-- Your assignment --
Go through the entries one line at a time, and gather every line that has the word "terms".

-- Dataset excerpts --
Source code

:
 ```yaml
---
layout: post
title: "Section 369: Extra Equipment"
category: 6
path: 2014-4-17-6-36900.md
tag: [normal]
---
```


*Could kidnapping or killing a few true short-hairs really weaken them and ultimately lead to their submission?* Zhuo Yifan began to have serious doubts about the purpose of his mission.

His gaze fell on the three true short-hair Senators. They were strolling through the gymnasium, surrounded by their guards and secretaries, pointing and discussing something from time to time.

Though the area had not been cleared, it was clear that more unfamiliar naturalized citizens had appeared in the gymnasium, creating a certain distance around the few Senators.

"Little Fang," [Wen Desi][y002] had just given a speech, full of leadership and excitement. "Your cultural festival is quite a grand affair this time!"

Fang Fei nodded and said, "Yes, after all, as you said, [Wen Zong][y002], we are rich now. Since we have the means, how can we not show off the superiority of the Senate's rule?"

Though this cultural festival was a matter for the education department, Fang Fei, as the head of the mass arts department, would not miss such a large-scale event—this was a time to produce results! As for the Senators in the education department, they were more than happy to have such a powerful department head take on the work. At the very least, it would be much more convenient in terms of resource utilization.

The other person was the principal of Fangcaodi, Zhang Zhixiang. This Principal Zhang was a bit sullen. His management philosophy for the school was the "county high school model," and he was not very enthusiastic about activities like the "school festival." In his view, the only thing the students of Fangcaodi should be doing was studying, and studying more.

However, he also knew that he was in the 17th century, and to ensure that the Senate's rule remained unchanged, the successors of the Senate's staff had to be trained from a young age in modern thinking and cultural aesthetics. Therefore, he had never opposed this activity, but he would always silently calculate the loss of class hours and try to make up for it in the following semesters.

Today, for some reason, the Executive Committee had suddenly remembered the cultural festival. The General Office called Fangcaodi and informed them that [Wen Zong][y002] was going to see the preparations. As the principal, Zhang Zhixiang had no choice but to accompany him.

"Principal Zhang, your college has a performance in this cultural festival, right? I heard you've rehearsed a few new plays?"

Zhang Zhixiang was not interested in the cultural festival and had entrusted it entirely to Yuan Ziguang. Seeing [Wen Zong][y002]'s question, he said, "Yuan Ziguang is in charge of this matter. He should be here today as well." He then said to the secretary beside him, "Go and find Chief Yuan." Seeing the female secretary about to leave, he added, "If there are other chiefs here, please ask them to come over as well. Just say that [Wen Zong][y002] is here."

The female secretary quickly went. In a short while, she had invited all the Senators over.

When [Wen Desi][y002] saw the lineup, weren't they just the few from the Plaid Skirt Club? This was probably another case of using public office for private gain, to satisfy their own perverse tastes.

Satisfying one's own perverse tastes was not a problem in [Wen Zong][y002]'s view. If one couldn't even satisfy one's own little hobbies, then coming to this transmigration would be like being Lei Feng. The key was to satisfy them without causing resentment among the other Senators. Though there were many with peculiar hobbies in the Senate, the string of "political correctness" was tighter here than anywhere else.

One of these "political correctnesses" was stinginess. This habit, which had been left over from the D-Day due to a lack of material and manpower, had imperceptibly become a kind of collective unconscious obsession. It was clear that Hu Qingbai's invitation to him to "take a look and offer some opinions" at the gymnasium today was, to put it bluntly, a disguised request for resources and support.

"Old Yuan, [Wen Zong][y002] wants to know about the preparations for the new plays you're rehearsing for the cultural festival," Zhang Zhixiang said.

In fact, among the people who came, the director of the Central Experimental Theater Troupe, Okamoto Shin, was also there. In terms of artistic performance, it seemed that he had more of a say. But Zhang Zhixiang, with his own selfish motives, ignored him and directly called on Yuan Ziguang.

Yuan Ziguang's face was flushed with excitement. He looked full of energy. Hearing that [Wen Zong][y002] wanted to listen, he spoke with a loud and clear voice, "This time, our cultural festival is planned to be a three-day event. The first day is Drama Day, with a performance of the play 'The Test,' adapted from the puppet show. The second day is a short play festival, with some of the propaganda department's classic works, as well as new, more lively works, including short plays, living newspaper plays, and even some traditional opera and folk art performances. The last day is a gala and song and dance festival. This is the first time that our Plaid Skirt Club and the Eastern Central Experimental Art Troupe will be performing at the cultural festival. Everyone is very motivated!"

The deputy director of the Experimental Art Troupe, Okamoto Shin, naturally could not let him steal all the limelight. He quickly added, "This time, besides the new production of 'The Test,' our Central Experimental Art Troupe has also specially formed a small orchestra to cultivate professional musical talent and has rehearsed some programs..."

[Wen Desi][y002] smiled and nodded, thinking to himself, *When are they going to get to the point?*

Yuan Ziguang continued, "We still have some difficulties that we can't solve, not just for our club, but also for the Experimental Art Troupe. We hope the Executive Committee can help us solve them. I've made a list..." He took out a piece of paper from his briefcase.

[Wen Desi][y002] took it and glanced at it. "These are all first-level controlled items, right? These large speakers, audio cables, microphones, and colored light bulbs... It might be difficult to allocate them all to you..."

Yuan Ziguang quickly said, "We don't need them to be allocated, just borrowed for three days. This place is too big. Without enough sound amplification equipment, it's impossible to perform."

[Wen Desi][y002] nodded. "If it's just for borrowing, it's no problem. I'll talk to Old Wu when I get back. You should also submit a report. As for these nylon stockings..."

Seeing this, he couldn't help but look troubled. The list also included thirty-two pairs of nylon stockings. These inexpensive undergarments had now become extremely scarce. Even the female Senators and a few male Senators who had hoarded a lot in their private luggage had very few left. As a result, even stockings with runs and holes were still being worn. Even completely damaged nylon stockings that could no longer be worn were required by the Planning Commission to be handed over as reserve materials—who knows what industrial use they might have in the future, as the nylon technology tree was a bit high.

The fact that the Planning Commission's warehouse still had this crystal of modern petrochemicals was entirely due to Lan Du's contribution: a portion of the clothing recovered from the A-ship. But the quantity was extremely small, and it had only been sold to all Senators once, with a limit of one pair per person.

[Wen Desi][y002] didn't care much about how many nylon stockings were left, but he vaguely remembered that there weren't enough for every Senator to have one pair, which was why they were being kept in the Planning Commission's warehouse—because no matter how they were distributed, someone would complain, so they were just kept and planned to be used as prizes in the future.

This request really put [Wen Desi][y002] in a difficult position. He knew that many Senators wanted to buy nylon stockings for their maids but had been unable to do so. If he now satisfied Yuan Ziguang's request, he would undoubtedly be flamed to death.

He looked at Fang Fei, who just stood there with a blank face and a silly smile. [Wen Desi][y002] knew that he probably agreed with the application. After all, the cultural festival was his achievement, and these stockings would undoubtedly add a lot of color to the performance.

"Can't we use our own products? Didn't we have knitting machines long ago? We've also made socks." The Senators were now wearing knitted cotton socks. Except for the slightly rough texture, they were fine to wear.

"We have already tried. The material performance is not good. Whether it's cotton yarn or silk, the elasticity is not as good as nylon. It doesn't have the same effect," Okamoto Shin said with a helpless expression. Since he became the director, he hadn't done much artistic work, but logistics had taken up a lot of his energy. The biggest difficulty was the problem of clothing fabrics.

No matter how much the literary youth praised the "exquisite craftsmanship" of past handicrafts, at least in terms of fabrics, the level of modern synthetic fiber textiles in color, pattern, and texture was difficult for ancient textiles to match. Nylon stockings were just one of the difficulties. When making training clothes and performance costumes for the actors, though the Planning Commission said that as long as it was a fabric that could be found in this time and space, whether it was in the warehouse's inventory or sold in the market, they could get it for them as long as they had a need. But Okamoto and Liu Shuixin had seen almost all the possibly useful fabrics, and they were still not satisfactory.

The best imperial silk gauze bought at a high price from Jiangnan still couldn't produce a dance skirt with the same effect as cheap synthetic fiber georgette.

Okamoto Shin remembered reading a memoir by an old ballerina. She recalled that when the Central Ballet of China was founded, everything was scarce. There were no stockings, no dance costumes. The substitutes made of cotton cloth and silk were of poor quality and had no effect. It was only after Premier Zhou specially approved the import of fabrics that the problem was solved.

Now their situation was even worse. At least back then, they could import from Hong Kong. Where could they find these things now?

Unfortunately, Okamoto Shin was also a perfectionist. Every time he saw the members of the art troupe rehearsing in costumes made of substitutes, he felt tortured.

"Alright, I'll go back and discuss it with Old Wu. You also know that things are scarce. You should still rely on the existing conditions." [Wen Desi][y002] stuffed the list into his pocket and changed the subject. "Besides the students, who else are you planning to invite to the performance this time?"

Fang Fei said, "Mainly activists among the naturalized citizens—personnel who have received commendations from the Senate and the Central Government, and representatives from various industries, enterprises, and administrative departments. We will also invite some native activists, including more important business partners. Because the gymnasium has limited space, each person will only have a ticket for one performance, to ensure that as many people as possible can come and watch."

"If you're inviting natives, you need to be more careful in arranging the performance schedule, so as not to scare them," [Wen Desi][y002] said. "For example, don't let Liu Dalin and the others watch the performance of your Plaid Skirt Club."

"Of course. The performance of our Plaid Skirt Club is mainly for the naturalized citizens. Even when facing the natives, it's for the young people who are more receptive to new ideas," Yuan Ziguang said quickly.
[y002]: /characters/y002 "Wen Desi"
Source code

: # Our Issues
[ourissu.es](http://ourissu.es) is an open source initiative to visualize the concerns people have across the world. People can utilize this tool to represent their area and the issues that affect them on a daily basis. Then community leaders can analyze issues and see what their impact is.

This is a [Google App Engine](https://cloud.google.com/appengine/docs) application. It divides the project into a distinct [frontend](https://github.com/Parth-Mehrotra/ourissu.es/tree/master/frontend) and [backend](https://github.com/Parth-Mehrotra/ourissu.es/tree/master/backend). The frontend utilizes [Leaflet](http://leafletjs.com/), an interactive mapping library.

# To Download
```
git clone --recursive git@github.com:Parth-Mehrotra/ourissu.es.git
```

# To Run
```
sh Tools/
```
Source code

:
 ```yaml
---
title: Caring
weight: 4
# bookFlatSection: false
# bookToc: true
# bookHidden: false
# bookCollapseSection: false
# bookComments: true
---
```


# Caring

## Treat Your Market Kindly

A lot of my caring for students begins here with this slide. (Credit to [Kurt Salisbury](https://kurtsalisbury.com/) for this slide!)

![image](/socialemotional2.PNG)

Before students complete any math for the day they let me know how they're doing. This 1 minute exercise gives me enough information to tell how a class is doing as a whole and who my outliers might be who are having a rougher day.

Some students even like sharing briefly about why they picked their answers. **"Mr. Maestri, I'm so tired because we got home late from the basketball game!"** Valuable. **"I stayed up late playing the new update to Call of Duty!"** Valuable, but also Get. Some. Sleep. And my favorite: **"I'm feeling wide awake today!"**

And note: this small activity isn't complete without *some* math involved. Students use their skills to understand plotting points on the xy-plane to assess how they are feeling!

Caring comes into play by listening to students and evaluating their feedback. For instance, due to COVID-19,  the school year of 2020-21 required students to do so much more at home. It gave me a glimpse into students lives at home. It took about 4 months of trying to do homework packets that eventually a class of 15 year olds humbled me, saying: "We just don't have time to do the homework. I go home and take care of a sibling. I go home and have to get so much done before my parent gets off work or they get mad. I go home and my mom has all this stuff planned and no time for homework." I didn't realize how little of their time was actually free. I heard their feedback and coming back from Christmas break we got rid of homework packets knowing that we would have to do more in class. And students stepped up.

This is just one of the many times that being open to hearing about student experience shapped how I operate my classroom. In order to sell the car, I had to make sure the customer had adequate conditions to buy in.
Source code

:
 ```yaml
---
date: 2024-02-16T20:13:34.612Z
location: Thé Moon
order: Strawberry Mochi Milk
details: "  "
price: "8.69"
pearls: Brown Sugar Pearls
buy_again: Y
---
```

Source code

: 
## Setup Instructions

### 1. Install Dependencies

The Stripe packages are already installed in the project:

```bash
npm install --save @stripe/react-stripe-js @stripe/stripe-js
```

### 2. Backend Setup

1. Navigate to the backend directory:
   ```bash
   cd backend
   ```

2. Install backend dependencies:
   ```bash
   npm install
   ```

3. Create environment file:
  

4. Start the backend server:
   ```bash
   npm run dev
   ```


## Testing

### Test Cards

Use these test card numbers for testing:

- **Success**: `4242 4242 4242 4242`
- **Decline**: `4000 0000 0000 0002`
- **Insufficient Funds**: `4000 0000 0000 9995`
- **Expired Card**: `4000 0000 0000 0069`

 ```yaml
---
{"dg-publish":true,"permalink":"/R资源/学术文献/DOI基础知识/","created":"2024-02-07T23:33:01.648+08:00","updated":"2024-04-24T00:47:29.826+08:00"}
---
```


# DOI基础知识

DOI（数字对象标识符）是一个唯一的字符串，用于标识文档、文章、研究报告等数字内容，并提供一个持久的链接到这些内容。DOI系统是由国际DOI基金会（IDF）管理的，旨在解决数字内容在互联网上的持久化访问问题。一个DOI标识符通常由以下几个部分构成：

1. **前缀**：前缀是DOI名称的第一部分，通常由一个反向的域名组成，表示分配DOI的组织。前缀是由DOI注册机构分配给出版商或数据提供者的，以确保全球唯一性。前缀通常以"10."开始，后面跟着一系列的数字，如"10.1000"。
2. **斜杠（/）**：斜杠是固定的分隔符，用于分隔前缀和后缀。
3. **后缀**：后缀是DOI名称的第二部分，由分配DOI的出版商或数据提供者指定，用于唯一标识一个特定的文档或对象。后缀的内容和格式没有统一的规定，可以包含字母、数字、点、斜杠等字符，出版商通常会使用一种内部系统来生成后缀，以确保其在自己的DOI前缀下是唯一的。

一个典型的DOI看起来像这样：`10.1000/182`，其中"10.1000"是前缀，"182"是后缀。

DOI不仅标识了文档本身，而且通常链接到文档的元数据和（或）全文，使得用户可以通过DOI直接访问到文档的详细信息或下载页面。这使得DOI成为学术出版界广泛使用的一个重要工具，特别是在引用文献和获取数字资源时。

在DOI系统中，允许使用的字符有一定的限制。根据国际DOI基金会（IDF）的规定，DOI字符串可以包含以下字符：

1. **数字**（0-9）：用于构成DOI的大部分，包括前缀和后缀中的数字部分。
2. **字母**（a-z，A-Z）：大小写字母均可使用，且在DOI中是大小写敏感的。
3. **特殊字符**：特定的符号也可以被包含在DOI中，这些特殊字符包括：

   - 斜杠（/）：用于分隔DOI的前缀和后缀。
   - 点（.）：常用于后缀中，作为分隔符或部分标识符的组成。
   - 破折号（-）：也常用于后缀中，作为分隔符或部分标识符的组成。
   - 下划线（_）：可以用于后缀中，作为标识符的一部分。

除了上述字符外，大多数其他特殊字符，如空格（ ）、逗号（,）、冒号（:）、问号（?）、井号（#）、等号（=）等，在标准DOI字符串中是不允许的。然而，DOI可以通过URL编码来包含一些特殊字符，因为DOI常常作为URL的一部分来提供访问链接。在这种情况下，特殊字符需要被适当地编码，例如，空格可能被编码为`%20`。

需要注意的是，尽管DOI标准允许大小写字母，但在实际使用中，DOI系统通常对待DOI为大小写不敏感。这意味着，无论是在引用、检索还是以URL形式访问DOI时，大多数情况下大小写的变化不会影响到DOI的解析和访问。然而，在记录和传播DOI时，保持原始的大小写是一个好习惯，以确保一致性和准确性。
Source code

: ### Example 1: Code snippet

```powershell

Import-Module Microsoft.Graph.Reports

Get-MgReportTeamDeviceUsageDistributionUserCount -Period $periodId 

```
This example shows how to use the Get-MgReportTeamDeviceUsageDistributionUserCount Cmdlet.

-- Reply to the task --
Though this cultural festival was a matter for the education department, Fang Fei, as the head of the mass arts department, would not miss such a large-scale event—this was a time to produce results! As for the Senators in the education department, they were more than happy to have such a powerful department head take on the work. At the very least, it would be much more convenient in terms of resource utilization.
In fact, among the people who came, the director of the Central Experimental Theater Troupe, Okamoto Shin, was also there. In terms of artistic performance, it seemed that he had more of a say. But Zhang Zhixiang, with his own selfish motives, ignored him and directly called on Yuan Ziguang.
No matter how much the literary youth praised the "exquisite craftsmanship" of past handicrafts, at least in terms of fabrics, the level of modern synthetic fiber textiles in color, pattern, and texture was difficult for ancient textiles to match. Nylon stockings were just one of the difficulties. When making training clothes and performance costumes for the actors, though the Planning Commission said that as long as it was a fabric that could be found in this time and space, whether it was in the warehouse's inventory or sold in the market, they could get it for them as long as they had a need. But Okamoto and Liu Shuixin had seen almost all the possibly useful fabrics, and they were still not satisfactory.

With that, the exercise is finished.